Task details: What is needed is an exact transcription of every record below.

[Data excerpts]
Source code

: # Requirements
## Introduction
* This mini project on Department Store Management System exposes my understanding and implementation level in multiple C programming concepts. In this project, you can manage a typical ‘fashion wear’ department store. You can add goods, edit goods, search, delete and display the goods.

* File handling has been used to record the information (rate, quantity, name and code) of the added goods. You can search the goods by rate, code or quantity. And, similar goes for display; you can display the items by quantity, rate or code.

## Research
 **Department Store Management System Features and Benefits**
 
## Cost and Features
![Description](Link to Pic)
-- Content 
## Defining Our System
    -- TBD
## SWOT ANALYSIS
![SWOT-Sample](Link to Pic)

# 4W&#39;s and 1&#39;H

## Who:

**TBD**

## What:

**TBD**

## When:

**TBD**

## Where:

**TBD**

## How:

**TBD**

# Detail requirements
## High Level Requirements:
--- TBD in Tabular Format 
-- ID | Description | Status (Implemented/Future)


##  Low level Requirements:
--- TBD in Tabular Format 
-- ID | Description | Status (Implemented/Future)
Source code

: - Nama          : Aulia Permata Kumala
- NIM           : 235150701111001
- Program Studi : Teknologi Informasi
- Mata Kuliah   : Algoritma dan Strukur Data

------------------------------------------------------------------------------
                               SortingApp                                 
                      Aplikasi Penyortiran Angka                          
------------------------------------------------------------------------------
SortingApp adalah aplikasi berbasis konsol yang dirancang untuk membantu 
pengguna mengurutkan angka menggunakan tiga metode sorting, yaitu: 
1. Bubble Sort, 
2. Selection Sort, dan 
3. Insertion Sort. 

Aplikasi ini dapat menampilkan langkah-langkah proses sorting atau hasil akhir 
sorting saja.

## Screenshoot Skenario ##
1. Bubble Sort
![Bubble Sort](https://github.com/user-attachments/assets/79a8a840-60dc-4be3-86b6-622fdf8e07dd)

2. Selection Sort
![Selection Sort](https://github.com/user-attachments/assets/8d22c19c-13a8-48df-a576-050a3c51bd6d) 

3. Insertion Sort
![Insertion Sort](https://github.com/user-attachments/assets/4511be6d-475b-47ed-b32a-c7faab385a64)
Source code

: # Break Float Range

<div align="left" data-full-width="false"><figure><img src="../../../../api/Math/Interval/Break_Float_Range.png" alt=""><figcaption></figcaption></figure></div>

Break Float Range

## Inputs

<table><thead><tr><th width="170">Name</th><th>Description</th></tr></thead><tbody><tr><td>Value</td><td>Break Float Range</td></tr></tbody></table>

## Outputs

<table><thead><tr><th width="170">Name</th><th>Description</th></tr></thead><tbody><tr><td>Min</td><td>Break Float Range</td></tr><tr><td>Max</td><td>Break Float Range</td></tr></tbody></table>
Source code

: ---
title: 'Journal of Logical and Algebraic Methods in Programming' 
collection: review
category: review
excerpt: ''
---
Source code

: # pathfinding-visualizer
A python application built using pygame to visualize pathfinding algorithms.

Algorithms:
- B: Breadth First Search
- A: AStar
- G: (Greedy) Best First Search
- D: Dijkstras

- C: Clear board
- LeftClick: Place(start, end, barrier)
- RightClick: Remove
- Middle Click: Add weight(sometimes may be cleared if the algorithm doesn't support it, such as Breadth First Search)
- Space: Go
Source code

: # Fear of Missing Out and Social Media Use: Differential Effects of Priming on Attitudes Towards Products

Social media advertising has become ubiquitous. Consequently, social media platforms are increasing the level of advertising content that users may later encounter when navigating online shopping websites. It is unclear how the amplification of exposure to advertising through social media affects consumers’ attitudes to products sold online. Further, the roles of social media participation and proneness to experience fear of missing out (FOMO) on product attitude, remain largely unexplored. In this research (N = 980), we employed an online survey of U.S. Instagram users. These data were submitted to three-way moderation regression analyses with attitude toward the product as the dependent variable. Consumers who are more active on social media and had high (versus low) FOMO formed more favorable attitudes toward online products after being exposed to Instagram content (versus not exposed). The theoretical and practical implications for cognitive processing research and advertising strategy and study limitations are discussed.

Written response:
Source code

: # Requirements
## Introduction
* This mini project on Department Store Management System exposes my understanding and implementation level in multiple C programming concepts. In this project, you can manage a typical ‘fashion wear’ department store. You can add goods, edit goods, search, delete and display the goods.

* File handling has been used to record the information (rate, quantity, name and code) of the added goods. You can search the goods by rate, code or quantity. And, similar goes for display; you can display the items by quantity, rate or code.

## Research
 **Department Store Management System Features and Benefits**
 
## Cost and Features
![Description](Link to Pic)
-- Content 
## Defining Our System
    -- TBD
## SWOT ANALYSIS
![SWOT-Sample](Link to Pic)

# 4W&#39;s and 1&#39;H

## Who:

**TBD**

## What:

**TBD**

## When:

**TBD**

## Where:

**TBD**

## How:

**TBD**

# Detail requirements
## High Level Requirements:
--- TBD in Tabular Format 
-- ID | Description | Status (Implemented/Future)


##  Low level Requirements:
--- TBD in Tabular Format 
-- ID | Description | Status (Implemented/Future)
Source code

: - Nama          : Aulia Permata Kumala
- NIM           : 235150701111001
- Program Studi : Teknologi Informasi
- Mata Kuliah   : Algoritma dan Strukur Data

------------------------------------------------------------------------------
                               SortingApp                                 
                      Aplikasi Penyortiran Angka                          
------------------------------------------------------------------------------
SortingApp adalah aplikasi berbasis konsol yang dirancang untuk membantu 
pengguna mengurutkan angka menggunakan tiga metode sorting, yaitu: 
1. Bubble Sort, 
2. Selection Sort, dan 
3. Insertion Sort. 

Aplikasi ini dapat menampilkan langkah-langkah proses sorting atau hasil akhir 
sorting saja.

## Screenshoot Skenario ##
1. Bubble Sort
![Bubble Sort](https://github.com/user-attachments/assets/79a8a840-60dc-4be3-86b6-622fdf8e07dd)

2. Selection Sort
![Selection Sort](https://github.com/user-attachments/assets/8d22c19c-13a8-48df-a576-050a3c51bd6d) 

3. Insertion Sort
![Insertion Sort](https://github.com/user-attachments/assets/4511be6d-475b-47ed-b32a-c7faab385a64)
Source code

: # Break Float Range

<div align="left" data-full-width="false"><figure><img src="../../../../api/Math/Interval/Break_Float_Range.png" alt=""><figcaption></figcaption></figure></div>

Break Float Range

## Inputs

<table><thead><tr><th width="170">Name</th><th>Description</th></tr></thead><tbody><tr><td>Value</td><td>Break Float Range</td></tr></tbody></table>

## Outputs

<table><thead><tr><th width="170">Name</th><th>Description</th></tr></thead><tbody><tr><td>Min</td><td>Break Float Range</td></tr><tr><td>Max</td><td>Break Float Range</td></tr></tbody></table>
Source code

: ---
title: 'Journal of Logical and Algebraic Methods in Programming' 
collection: review
category: review
excerpt: ''
---
Source code

: # pathfinding-visualizer
A python application built using pygame to visualize pathfinding algorithms.

Algorithms:
- B: Breadth First Search
- A: AStar
- G: (Greedy) Best First Search
- D: Dijkstras

- C: Clear board
- LeftClick: Place(start, end, barrier)
- RightClick: Remove
- Middle Click: Add weight(sometimes may be cleared if the algorithm doesn't support it, such as Breadth First Search)
- Space: Go
Source code

: # Fear of Missing Out and Social Media Use: Differential Effects of Priming on Attitudes Towards Products

Social media advertising has become ubiquitous. Consequently, social media platforms are increasing the level of advertising content that users may later encounter when navigating online shopping websites. It is unclear how the amplification of exposure to advertising through social media affects consumers’ attitudes to products sold online. Further, the roles of social media participation and proneness to experience fear of missing out (FOMO) on product attitude, remain largely unexplored. In this research (N = 980), we employed an online survey of U.S. Instagram users. These data were submitted to three-way moderation regression analyses with attitude toward the product as the dependent variable. Consumers who are more active on social media and had high (versus low) FOMO formed more favorable attitudes toward online products after being exposed to Instagram content (versus not exposed). The theoretical and practical implications for cognitive processing research and advertising strategy and study limitations are discussed.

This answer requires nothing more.